## BRIEF
The entries are to be returned exactly, with images left out.

[Rendered images with source text]
———

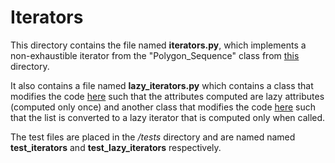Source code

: # Iterators

This directory contains the file named <b>iterators.py</b>, which implements a non-exhaustible iterator from the "Polygon_Sequence" class from <a href="https://github.com/sudo-rickroll/Python-Scratchpad/tree/main/sequences">this</a> directory.

It also contains a file named <b>lazy_iterators.py</b> which contains a class that modifies the code <a href="https://github.com/sudo-rickroll/Python-Scratchpad/blob/main/sequences/sequences.py">here</a> such that the attributes computed are lazy attributes (computed only once) and another class that modifies the code <a href="https://github.com/sudo-rickroll/Python-Scratchpad/blob/main/sequences/sequences_extended.py">here</a> such that the list is converted to a lazy iterator that is computed only when called.

The test files are placed in the <i>/tests</i> directory and are named named <b>test_iterators</b> and <b>test_lazy_iterators</b> respectively.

———

## TASK ANSWER
Source code

: # Iterators

This directory contains the file named <b>iterators.py</b>, which implements a non-exhaustible iterator from the "Polygon_Sequence" class from <a href="https://github.com/sudo-rickroll/Python-Scratchpad/tree/main/sequences">this</a> directory.

It also contains a file named <b>lazy_iterators.py</b> which contains a class that modifies the code <a href="https://github.com/sudo-rickroll/Python-Scratchpad/blob/main/sequences/sequences.py">here</a> such that the attributes computed are lazy attributes (computed only once) and another class that modifies the code <a href="https://github.com/sudo-rickroll/Python-Scratchpad/blob/main/sequences/sequences_extended.py">here</a> such that the list is converted to a lazy iterator that is computed only when called.

The test files are placed in the <i>/tests</i> directory and are named named <b>test_iterators</b> and <b>test_lazy_iterators</b> respectively.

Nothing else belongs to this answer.